> WHAT THE TASK REQUIRES
For the listing below, print exactly the lines from the line with "Could one cleverer" to the line with "Take the smallest", both included, and nothing beyond them.

> INFORMATION PROVIDED
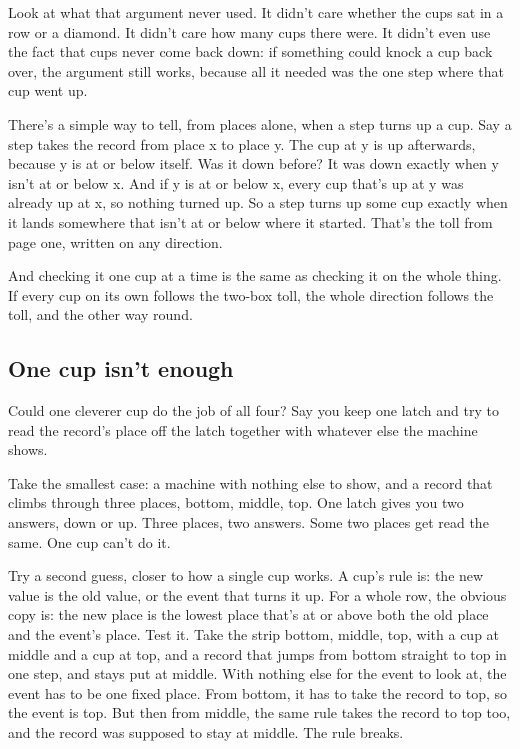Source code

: \documentclass[11pt,twoside]{article}
\theoremstyle{thielethm}
\theoremstyle{thieledef}
\theoremstyle{thieledef}
\theoremstyle{thieledef}
\theoremstyle{thielethm}
\theoremstyle{thieleobs}
\theoremstyle{thielethm}
\begin{document}
Look at what that argument never used. It didn't care whether the cups sat in a row or a diamond. It didn't care how many cups there were. It didn't even use the fact that cups never come back down: if something could knock a cup back over, the argument still works, because all it needed was the one step where that cup went up.

There's a simple way to tell, from places alone, when a step turns up a cup. Say a step takes the record from place x to place y. The cup at y is up afterwards, because y is at or below itself. Was it down before? It was down exactly when y isn't at or below x. And if y is at or below x, every cup that's up at y was already up at x, so nothing turned up. So a step turns up some cup exactly when it lands somewhere that isn't at or below where it started. That's the toll from page one, written on any direction.

And checking it one cup at a time is the same as checking it on the whole thing. If every cup on its own follows the two-box toll, the whole direction follows the toll, and the other way round.

\subsection{One cup isn't enough}

Could one cleverer cup do the job of all four? Say you keep one latch and try to read the record's place off the latch together with whatever else the machine shows.

Take the smallest case: a machine with nothing else to show, and a record that climbs through three places, bottom, middle, top. One latch gives you two answers, down or up. Three places, two answers. Some two places get read the same. One cup can't do it.

Try a second guess, closer to how a single cup works. A cup's rule is: the new value is the old value, or the event that turns it up. For a whole row, the obvious copy is: the new place is the lowest place that's at or above both the old place and the event's place. Test it. Take the strip bottom, middle, top, with a cup at middle and a cup at top, and a record that jumps from bottom straight to top in one step, and stays put at middle. With nothing else for the event to look at, the event has to be one fixed place. From bottom, it has to take the record to top, so the event is top. But then from middle, the same rule takes the record to top too, and the record was supposed to stay at middle. The rule breaks.
\end{document}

> ANSWER AREA
Could one cleverer cup do the job of all four? Say you keep one latch and try to read the record's place off the latch together with whatever else the machine shows.

Take the smallest case: a machine with nothing else to show, and a record that climbs through three places, bottom, middle, top. One latch gives you two answers, down or up. Three places, two answers. Some two places get read the same. One cup can't do it.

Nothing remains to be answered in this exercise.